WORK TO BE COMPLETED: Repeat every record exactly as given.

RECORD SET:
[Start of Attachment]

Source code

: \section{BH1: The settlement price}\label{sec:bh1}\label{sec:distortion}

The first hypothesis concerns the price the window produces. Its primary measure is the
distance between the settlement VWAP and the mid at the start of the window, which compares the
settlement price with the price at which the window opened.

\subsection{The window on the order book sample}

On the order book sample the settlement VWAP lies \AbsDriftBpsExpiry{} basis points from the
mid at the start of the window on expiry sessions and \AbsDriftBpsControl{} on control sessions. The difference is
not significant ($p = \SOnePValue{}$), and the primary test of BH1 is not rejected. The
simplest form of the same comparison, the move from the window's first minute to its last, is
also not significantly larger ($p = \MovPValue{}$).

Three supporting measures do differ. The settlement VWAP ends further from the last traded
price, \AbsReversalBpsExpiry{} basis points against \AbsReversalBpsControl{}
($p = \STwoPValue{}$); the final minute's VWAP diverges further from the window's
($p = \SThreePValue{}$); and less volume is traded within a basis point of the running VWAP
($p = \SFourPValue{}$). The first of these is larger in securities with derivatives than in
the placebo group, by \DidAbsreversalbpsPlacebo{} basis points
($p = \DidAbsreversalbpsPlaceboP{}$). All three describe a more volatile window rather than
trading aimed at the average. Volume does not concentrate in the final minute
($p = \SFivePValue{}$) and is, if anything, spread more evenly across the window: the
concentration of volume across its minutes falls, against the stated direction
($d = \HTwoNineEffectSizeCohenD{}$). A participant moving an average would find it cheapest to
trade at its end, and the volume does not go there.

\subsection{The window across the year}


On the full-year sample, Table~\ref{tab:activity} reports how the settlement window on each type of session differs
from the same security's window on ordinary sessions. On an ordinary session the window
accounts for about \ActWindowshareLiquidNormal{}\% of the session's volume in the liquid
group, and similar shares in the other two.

[End of Attachment]

EXERCISE ANSWER:
Source code

: \section{BH1: The settlement price}\label{sec:bh1}\label{sec:distortion}

The first hypothesis concerns the price the window produces. Its primary measure is the
distance between the settlement VWAP and the mid at the start of the window, which compares the
settlement price with the price at which the window opened.

\subsection{The window on the order book sample}

On the order book sample the settlement VWAP lies \AbsDriftBpsExpiry{} basis points from the
mid at the start of the window on expiry sessions and \AbsDriftBpsControl{} on control sessions. The difference is
not significant ($p = \SOnePValue{}$), and the primary test of BH1 is not rejected. The
simplest form of the same comparison, the move from the window's first minute to its last, is
also not significantly larger ($p = \MovPValue{}$).

Three supporting measures do differ. The settlement VWAP ends further from the last traded
price, \AbsReversalBpsExpiry{} basis points against \AbsReversalBpsControl{}
($p = \STwoPValue{}$); the final minute's VWAP diverges further from the window's
($p = \SThreePValue{}$); and less volume is traded within a basis point of the running VWAP
($p = \SFourPValue{}$). The first of these is larger in securities with derivatives than in
the placebo group, by \DidAbsreversalbpsPlacebo{} basis points
($p = \DidAbsreversalbpsPlaceboP{}$). All three describe a more volatile window rather than
trading aimed at the average. Volume does not concentrate in the final minute
($p = \SFivePValue{}$) and is, if anything, spread more evenly across the window: the
concentration of volume across its minutes falls, against the stated direction
($d = \HTwoNineEffectSizeCohenD{}$). A participant moving an average would find it cheapest to
trade at its end, and the volume does not go there.

\subsection{The window across the year}


On the full-year sample, Table~\ref{tab:activity} reports how the settlement window on each type of session differs
from the same security's window on ordinary sessions. On an ordinary session the window
accounts for about \ActWindowshareLiquidNormal{}\% of the session's volume in the liquid
group, and similar shares in the other two.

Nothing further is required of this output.